Okera Platform Memory Usage

In general, there are many reasons for a process to manage its own memory, instead of relying on the operating system. Requesting and freeing memory from the operating system carries a substantial performance trade-off. Therefore, Okera minimizes the number of calls to the operating system to deal with allocating or freeing memory. We use the [tcmalloc library] (http://goog-perftools.sourceforge.net/doc/tcmalloc.html), in addition to internal memory pooling for efficiency.

Internal Memory Pooling Behavior

In its default configuration, ODAS assumes it is not running on the same VMs as other resource intensive processes so returning back to the OS doesn’t provide much benefit. Even with other resource-intensive processes, there are other ways to tune the process; constantly trading memory back and forth can lead to unpredictability, which is generally not good (we prefer VM level isolation).

For monitoring purposes, memory usage is not proxy for service load. CPU usage and network IO are much better metrics to be tracking.

Only the memory usage of the workers is expected to be high. All the other services maintain very little state.

The general calling pattern for a scan is:

A user makes a request to the Planner, which returns a list of tasks. Since this only hits the Planner, this has minimal memory usage on the Planner. Expect to see high IO and CPU load, as generating the splits can be compute- and IO-intensive for large datasets.

For large datasets, the list of tasks will be far larger than the number of works or processor cores in the compute cluster. For example, we may return 1,000 tasks, but the EMR cluster only runs 64 (based on EMR cluster size, etc) at a time. Continuing with this example, the 64 tasks (run from EMR) get run on all the workers, distributed randomly. In a 10-node ODAS cluster, each node would be expected to see 6-7 concurrent tasks, but you will see some variance in practice due to randomness. It would be unsurprising if the range across the workers was 4-10 concurrent tasks.

When each task begins running, it starts using memory. When it is done, it frees that memory (to the worker, not the OS as above), and EMR will schedule the next task, which does the same thing. In this case, the peak memory required would be equal the memory requirement per task multiplied by the peak number of concurrent tasks (in this example: 10).

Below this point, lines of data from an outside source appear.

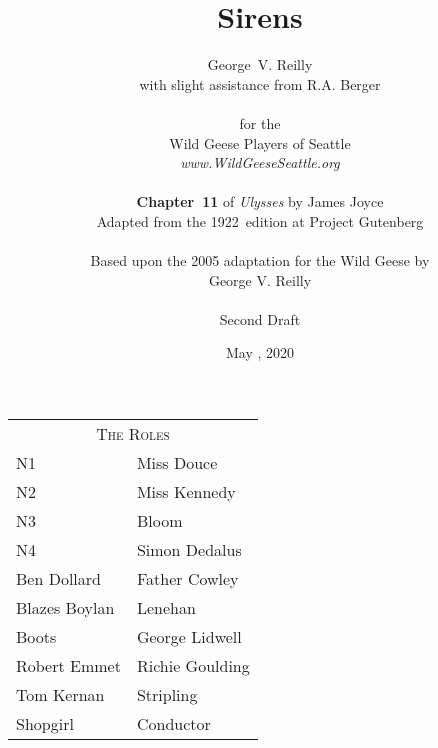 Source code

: 


\title{\Huge Sirens}
\author{George~V. Reilly\\
{\small with slight assistance from R.A. Berger}\\
\\
{\small for the}\\
Wild Geese Players of Seattle\\
{\textit{www.WildGeeseSeattle.org}}\\
\\
{\small \textbf{Chapter~11} of \textit{Ulysses} by James Joyce}\\
{\small Adapted from the 1922~edition at Project Gutenberg}
\\
\\
{\small Based upon the 2005 adaptation for the Wild Geese by}\\
{\small George V. Reilly}\\
\\
{\small Second Draft}}
\date{May , 2020}
\raggedbottom



\maketitle
\thispagestyle{empty}
\pagebreak

\begin{tabular}{lp{10cm}}
    \multicolumn{2}{c}{\Large \textsc{The Roles}} \\
N1              & Miss Douce \\
N2              & Miss Kennedy \\
N3              & Bloom \\
N4              & Simon Dedalus \\
Ben Dollard     & Father Cowley \\
Blazes Boylan   & Lenehan \\
Boots           & George Lidwell \\
Robert Emmet    & Richie Goulding \\
Tom Kernan      & Stripling \\
Shopgirl        & Conductor \\
\end{tabular}

\bigskip

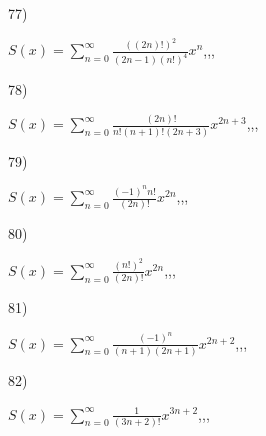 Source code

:\documentclass[11pt, ukrainian]{article}
\begin{document}
\par
\vspace{0.9cm}
77) \space 
{%
{$S(x)=\sum\limits_{n=0}^{\infty}{\frac{((2n)!)^2}{(2n-1)(n!)^4}}{x^{{n}}}$},,, \par \smallskip  
}
\par
\vspace{0.9cm}
78) \space 
{%
{$S(x)=\sum\limits_{n=0}^{\infty}{\frac{(2n)!}{n!(n+1)!(2n+3)}}{x^{{2n+3}}}$},,, \par \smallskip  
}
\par
\vspace{0.9cm}
79) \space 
{%
{$S(x)=\sum\limits_{n=0}^{\infty}{\frac{{(-1)^n}{n!}}{(2n)!}}{x^{{2n}}}$},,, \par \smallskip  
}
\par
\vspace{0.9cm}
80) \space 
{%
{$S(x)=\sum\limits_{n=0}^{\infty}{\frac{(n!)^2}{(2n)!}}{x^{{2n}}}$},,, \par \smallskip  
}
\par
\newpage
81) \space 
{%
{$S(x)=\sum\limits_{n=0}^{\infty}{\frac{(-1)^n}{(n+1)(2n+1)}}{x^{{2n+2}}}$},,, \par \smallskip  
}
\par
\vspace{0.9cm}
82) \space 
{%
{$S(x)=\sum\limits_{n=0}^{\infty}{\frac{1}{(3n+2)!}}{x^{{3n+2}}}$},,, \par \smallskip  
}
\end{document}
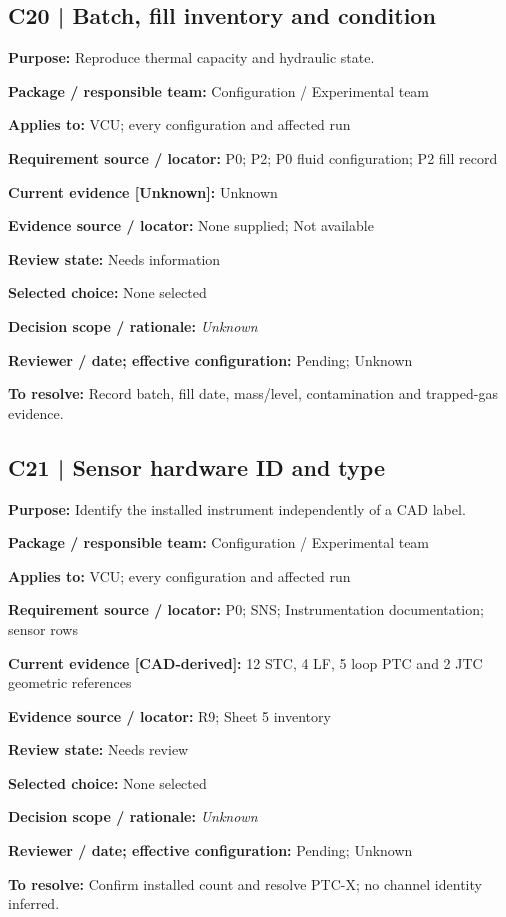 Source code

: \documentclass[11pt]{article}
\begin{document}
\begin{minipage}{\textwidth}\small\setlength{\parskip}{2pt}
\subsection*{C20 | Batch, fill inventory and condition}
\textbf{Purpose:} Reproduce thermal capacity and hydraulic state.\par
\textbf{Package / responsible team:} Configuration / Experimental team\par
\textbf{Applies to:} VCU; every configuration and affected run\par
\textbf{Requirement source / locator:} P0; P2; P0 fluid configuration; P2 fill record\par
\textbf{Current evidence [Unknown]:} Unknown\par
\textbf{Evidence source / locator:} None supplied; Not available\par
\textbf{Review state:} Needs information\par
\textbf{Selected choice:} None selected\par
\textbf{Decision scope / rationale:} \textit{Unknown}\par
\textbf{Reviewer / date; effective configuration:} Pending; Unknown\par
\textbf{To resolve:} Record batch, fill date, mass/level, contamination and trapped-gas evidence.\par
\end{minipage}\par\vspace{5pt}
\begin{minipage}{\textwidth}\small\setlength{\parskip}{2pt}
\subsection*{C21 | Sensor hardware ID and type}
\textbf{Purpose:} Identify the installed instrument independently of a CAD label.\par
\textbf{Package / responsible team:} Configuration / Experimental team\par
\textbf{Applies to:} VCU; every configuration and affected run\par
\textbf{Requirement source / locator:} P0; SNS; Instrumentation documentation; sensor rows\par
\textbf{Current evidence [CAD-derived]:} 12 STC, 4 LF, 5 loop PTC and 2 JTC geometric references\par
\textbf{Evidence source / locator:} R9; Sheet 5 inventory\par
\textbf{Review state:} Needs review\par
\textbf{Selected choice:} None selected\par
\textbf{Decision scope / rationale:} \textit{Unknown}\par
\textbf{Reviewer / date; effective configuration:} Pending; Unknown\par
\textbf{To resolve:} Confirm installed count and resolve PTC-X; no channel identity inferred.\par
\end{minipage}\par\vspace{5pt}
\end{document}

The memory requirement per task is typically low (maintaining a few buffers that read data from S3), but it is workload dependent. This is typically in the range of 10-100MB per task. In this case, perhaps a peak usage of 1GB. In scenarios with large numbers of concurrent users, we may have 200 concurrent tasks per worker (so 2000 in a 10-node ODAS cluster), so more in the 20GB peak range, which we consider acceptable for typical VMs.